▶ _WHAT YOU NEED TO DO_: Would you return every line of the listing below that has "constant" in it?

▶ _SUPPLIED MATERIAL_:
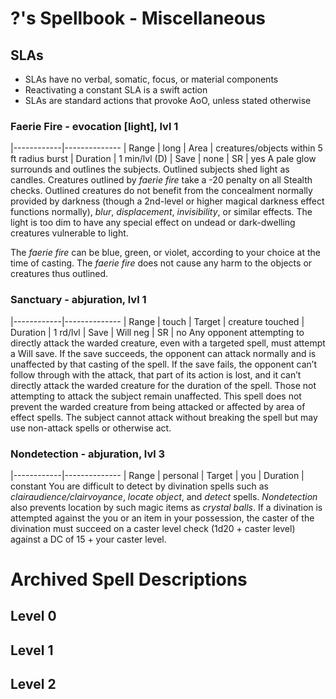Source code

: # ?'s Spellbook - Miscellaneous
## SLAs
- SLAs have no verbal, somatic, focus, or material components
- Reactivating a constant SLA is a swift action
- SLAs are standard actions that provoke AoO, unless stated otherwise

### Faerie Fire - evocation [light], lvl 1
|------------|--------------
| Range      | long
| Area       | creatures/objects within 5 ft radius burst
| Duration   | 1 min/lvl (D)
| Save       | none
| SR         | yes
A pale glow surrounds and outlines the subjects. Outlined subjects shed light as candles. Creatures outlined by *faerie fire* take a -20 penalty on all Stealth checks. Outlined creatures do not benefit from the concealment normally provided by darkness (though a 2nd-level or higher magical darkness effect functions normally), *blur*, *displacement*, *invisibility*, or similar effects. The light is too dim to have any special effect on undead or dark-dwelling creatures vulnerable to light.

The *faerie fire* can be blue, green, or violet, according to your choice at the time of casting. The *faerie fire* does not cause any harm to the objects or creatures thus outlined.

### Sanctuary - abjuration, lvl 1
|------------|--------------
| Range      | touch
| Target     | creature touched
| Duration   | 1 rd/lvl
| Save       | Will neg
| SR         | no
Any opponent attempting to directly attack the warded creature, even with a targeted spell, must attempt a Will save. If the save succeeds, the opponent can attack normally and is unaffected by that casting of the spell. If the save fails, the opponent can’t follow through with the attack, that part of its action is lost, and it can’t directly attack the warded creature for the duration of the spell. Those not attempting to attack the subject remain unaffected. This spell does not prevent the warded creature from being attacked or affected by area of effect spells. The subject cannot attack without breaking the spell but may use non-attack spells or otherwise act.

### Nondetection - abjuration, lvl 3
|------------|--------------
| Range      | personal
| Target     | you
| Duration   | constant
You are difficult to detect by divination spells such as *clairaudience/clairvoyance*, *locate object*, and *detect* spells. *Nondetection* also prevents location by such magic items as *crystal balls*. If a divination is attempted against the you or an item in your possession, the caster of the divination must succeed on a caster level check (1d20 + caster level) against a DC of 15 + your caster level.

# Archived Spell Descriptions
## Level 0
## Level 1
## Level 2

▶ _WRITTEN ANSWER_:
- Reactivating a constant SLA is a swift action
| Duration   | constant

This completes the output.